Six Tips for Developers
- Use vLLM-Ascend, not raw CANN — The community fork of vLLM with Ascend backend handles most of the optimization work for you
- Enable Flash Attention — The Ascend implementation (
--enable-flash-attn) gives 1.5-2x speedup on longer sequences - Watch your batch size — Memory bandwidth is the bottleneck; small batches (1-4) give the best latency/throughput trade-off
- Use BF16, not INT8 — While INT8 is faster, the quality degradation on Ascend is more noticeable than on CUDA due to different quantization calibration
- Update CANN regularly — Each release brings significant performance improvements. 7.0.0 was good; 8.0.0+ is noticeably better
- Join the community — The Ascend AI community on GitHub and Chinese developer forums is active and helpful
The Bigger Picture
DeepSeek V4 on Ascend is more than just another deployment option.
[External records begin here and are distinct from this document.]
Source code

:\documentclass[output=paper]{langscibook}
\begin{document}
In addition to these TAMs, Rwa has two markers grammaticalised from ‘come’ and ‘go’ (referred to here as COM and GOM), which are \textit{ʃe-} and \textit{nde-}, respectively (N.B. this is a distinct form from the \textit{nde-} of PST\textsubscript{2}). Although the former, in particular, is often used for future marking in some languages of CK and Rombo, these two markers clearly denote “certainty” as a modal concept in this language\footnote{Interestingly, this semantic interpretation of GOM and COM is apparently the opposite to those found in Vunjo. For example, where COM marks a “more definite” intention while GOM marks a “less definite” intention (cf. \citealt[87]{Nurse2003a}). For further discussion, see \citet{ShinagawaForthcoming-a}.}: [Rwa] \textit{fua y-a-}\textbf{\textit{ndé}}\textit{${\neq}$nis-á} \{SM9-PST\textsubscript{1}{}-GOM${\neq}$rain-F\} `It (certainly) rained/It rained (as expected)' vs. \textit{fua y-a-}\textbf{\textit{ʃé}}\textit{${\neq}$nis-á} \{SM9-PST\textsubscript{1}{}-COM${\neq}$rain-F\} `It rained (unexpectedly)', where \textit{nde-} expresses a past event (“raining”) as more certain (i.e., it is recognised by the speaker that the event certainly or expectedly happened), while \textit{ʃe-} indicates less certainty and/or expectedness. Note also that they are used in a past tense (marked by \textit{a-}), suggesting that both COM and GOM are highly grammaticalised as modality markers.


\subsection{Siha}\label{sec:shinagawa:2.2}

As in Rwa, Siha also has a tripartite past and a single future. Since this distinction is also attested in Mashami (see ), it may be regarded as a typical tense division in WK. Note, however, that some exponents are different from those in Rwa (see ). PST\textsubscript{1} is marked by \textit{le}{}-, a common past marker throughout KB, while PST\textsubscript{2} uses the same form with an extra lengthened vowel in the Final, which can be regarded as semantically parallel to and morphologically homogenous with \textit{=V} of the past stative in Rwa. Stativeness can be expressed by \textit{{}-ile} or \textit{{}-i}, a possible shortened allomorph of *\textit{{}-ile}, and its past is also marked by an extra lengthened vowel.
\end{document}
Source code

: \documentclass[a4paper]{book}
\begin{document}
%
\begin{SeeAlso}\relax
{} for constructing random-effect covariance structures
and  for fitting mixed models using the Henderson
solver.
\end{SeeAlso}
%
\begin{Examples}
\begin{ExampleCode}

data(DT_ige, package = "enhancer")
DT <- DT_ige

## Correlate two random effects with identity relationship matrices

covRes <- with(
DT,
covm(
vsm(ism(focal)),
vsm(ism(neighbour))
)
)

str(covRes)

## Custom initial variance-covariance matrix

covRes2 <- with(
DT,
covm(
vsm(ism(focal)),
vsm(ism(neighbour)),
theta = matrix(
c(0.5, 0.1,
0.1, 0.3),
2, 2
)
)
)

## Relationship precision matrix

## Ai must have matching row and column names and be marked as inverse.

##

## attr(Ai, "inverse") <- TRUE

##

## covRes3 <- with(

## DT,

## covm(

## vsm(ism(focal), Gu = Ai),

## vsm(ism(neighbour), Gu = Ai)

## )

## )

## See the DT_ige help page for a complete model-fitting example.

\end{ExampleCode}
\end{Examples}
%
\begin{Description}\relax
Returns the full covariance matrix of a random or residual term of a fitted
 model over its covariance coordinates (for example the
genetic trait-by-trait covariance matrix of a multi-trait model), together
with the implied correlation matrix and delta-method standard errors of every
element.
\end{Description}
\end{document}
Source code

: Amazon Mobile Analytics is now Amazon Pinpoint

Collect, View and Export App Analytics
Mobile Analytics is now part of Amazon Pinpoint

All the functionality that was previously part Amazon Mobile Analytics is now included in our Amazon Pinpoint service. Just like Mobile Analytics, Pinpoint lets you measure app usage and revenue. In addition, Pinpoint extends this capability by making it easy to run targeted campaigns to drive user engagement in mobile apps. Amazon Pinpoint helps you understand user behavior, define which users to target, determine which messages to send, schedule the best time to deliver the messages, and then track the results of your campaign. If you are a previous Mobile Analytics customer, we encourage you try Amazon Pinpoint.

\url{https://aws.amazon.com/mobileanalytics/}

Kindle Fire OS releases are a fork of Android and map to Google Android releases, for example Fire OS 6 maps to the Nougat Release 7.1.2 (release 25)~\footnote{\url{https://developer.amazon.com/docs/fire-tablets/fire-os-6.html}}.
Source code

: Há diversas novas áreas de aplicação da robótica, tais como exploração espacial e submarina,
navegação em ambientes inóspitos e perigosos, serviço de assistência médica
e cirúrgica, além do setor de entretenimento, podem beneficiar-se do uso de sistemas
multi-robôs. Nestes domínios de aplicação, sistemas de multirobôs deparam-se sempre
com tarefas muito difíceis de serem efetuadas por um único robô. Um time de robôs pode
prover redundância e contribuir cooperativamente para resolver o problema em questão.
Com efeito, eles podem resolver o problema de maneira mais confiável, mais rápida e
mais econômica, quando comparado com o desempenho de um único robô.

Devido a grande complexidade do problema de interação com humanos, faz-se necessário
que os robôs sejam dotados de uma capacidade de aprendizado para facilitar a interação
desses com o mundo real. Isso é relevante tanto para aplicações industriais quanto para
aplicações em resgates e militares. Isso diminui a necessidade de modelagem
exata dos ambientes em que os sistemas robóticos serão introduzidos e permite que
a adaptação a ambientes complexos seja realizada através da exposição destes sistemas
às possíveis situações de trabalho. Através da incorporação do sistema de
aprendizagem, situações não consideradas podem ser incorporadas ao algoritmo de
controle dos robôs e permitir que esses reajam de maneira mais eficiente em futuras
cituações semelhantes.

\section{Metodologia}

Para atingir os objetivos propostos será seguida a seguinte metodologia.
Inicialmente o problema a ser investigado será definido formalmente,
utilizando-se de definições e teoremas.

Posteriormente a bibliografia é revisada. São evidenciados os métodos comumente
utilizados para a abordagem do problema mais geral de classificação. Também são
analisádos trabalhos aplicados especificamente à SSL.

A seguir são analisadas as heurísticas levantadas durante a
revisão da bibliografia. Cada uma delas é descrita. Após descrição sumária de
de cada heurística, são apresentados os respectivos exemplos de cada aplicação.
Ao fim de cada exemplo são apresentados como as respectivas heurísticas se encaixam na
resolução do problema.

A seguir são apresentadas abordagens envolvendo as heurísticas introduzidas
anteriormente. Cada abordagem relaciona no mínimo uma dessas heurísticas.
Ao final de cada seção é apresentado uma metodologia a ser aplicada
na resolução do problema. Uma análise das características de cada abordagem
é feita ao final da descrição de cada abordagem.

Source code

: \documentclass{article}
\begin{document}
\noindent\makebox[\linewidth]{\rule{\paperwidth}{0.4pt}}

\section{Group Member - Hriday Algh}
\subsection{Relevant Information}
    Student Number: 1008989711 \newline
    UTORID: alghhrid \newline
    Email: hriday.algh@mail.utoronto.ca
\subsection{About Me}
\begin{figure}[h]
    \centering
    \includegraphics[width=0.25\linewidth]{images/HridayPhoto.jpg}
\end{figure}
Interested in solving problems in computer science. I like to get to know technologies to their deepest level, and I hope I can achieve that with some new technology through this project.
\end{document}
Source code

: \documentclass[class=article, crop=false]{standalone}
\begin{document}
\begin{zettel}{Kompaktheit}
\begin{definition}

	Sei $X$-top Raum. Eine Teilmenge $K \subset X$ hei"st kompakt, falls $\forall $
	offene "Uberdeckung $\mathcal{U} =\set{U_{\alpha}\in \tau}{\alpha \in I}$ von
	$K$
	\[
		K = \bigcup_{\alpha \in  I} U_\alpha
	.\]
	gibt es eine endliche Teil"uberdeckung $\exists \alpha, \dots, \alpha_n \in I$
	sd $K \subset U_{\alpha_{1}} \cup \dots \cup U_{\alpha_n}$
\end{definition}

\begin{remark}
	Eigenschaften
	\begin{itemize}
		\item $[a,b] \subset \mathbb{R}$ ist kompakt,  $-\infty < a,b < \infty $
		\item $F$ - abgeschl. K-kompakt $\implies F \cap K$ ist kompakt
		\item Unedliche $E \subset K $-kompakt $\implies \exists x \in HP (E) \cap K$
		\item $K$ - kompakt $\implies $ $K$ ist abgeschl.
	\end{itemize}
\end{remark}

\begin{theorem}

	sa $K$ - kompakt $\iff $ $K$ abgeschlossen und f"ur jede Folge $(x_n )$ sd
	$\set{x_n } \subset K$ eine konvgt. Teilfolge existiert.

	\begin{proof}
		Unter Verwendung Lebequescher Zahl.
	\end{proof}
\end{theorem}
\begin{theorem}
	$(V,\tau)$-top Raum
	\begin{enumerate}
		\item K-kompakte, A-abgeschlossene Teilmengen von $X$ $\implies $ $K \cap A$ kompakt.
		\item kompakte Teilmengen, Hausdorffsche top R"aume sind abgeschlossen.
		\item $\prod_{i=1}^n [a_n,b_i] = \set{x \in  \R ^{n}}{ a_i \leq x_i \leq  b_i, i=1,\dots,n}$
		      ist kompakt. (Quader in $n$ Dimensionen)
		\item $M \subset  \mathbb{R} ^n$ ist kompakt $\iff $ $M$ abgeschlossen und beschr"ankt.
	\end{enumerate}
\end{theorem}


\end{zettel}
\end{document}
It represents a decoupling moment — when AI model development and AI hardware ecosystem development can proceed independently. For Chinese developers, this means access to frontier AI without geopolitical constraints. For the global community, it means a more diverse and resilient hardware ecosystem.
The gap with CUDA isn’t closed yet. But it’s narrowing, and the rate of improvement is accelerating.